--- START ---
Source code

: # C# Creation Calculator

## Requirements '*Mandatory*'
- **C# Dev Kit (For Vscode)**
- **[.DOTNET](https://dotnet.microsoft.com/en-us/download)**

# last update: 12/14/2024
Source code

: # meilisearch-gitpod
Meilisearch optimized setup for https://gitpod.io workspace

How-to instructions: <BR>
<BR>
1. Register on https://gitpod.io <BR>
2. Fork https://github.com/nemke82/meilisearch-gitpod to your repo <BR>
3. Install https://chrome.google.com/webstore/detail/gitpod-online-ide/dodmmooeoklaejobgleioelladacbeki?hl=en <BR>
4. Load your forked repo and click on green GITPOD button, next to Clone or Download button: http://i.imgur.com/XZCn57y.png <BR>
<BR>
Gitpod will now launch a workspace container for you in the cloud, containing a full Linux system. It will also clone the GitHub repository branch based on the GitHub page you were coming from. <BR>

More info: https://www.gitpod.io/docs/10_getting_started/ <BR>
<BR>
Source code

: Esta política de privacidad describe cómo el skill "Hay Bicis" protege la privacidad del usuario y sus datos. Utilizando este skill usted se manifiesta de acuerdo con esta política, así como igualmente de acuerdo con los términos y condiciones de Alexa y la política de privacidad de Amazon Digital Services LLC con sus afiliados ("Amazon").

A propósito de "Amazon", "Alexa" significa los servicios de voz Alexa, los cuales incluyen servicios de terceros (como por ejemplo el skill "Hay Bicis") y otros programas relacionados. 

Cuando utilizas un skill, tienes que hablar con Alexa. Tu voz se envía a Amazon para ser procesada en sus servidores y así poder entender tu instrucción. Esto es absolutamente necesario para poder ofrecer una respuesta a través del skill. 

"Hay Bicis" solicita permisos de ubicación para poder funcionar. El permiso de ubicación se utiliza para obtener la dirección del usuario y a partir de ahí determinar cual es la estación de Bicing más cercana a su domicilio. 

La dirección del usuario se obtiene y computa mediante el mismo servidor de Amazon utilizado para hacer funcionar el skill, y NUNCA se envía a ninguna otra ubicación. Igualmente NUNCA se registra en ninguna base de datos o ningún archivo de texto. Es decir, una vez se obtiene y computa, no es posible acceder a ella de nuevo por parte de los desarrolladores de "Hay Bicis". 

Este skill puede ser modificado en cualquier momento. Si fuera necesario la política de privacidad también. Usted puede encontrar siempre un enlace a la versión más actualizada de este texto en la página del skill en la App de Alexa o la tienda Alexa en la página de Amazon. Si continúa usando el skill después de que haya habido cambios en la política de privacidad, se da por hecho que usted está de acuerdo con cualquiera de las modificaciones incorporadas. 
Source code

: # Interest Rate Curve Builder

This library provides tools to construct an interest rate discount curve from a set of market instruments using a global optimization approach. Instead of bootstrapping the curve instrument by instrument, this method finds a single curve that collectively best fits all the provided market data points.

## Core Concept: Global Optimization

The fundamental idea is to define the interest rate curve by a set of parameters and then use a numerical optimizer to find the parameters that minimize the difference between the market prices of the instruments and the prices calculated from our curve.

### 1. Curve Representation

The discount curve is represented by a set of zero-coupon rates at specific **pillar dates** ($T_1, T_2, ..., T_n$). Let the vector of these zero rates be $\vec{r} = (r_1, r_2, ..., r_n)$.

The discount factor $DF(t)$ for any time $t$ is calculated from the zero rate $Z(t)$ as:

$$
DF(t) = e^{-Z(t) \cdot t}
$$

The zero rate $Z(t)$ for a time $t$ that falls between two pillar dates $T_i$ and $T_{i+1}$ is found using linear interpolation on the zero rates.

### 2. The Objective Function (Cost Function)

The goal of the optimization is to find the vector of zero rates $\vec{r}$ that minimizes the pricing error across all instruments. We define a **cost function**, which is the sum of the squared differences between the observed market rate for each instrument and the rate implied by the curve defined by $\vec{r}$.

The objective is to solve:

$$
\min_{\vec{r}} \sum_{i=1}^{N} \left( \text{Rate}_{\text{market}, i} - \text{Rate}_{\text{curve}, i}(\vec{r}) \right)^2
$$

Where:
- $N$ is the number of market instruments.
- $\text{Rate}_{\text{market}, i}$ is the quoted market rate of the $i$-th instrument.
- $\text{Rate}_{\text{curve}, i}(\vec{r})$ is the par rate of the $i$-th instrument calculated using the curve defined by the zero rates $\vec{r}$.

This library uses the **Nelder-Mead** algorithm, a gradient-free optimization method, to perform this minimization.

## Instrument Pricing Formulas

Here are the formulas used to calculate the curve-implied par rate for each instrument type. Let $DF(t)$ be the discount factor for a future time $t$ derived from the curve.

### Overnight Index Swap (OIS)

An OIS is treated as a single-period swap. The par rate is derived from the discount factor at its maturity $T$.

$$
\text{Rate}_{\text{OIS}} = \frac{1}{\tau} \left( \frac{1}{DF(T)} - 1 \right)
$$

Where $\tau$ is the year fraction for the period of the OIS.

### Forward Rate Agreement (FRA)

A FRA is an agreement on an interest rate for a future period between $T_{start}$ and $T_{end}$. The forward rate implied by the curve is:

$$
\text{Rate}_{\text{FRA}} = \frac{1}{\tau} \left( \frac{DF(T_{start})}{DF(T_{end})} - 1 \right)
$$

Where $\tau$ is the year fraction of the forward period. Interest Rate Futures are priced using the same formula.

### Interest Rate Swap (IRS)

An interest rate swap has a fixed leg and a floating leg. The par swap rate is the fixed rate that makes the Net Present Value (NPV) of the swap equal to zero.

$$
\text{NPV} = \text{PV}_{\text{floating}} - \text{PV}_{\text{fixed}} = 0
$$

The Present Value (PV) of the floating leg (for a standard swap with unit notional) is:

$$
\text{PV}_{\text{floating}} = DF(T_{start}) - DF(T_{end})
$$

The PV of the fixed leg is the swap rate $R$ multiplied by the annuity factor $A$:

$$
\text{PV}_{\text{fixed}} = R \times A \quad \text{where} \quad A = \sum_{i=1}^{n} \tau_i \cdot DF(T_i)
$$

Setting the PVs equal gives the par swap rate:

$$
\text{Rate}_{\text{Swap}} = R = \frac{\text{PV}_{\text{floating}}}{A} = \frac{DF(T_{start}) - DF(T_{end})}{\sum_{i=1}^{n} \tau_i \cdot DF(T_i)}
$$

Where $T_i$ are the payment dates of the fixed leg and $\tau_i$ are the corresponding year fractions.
--- END ---
- **Assigned task**:
Reproduce exactly every line between the line with "### Forward Rate Agreement (FRA)" and the last line of the records above, both included.

- **Written reply**:
### Forward Rate Agreement (FRA)

A FRA is an agreement on an interest rate for a future period between $T_{start}$ and $T_{end}$. The forward rate implied by the curve is:

$$
\text{Rate}_{\text{FRA}} = \frac{1}{\tau} \left( \frac{DF(T_{start})}{DF(T_{end})} - 1 \right)
$$

Where $\tau$ is the year fraction of the forward period. Interest Rate Futures are priced using the same formula.

### Interest Rate Swap (IRS)

An interest rate swap has a fixed leg and a floating leg. The par swap rate is the fixed rate that makes the Net Present Value (NPV) of the swap equal to zero.

$$
\text{NPV} = \text{PV}_{\text{floating}} - \text{PV}_{\text{fixed}} = 0
$$

The Present Value (PV) of the floating leg (for a standard swap with unit notional) is:

$$
\text{PV}_{\text{floating}} = DF(T_{start}) - DF(T_{end})
$$

The PV of the fixed leg is the swap rate $R$ multiplied by the annuity factor $A$:

$$
\text{PV}_{\text{fixed}} = R \times A \quad \text{where} \quad A = \sum_{i=1}^{n} \tau_i \cdot DF(T_i)
$$

Setting the PVs equal gives the par swap rate:

$$
\text{Rate}_{\text{Swap}} = R = \frac{\text{PV}_{\text{floating}}}{A} = \frac{DF(T_{start}) - DF(T_{end})}{\sum_{i=1}^{n} \tau_i \cdot DF(T_i)}
$$

Where $T_i$ are the payment dates of the fixed leg and $\tau_i$ are the corresponding year fractions.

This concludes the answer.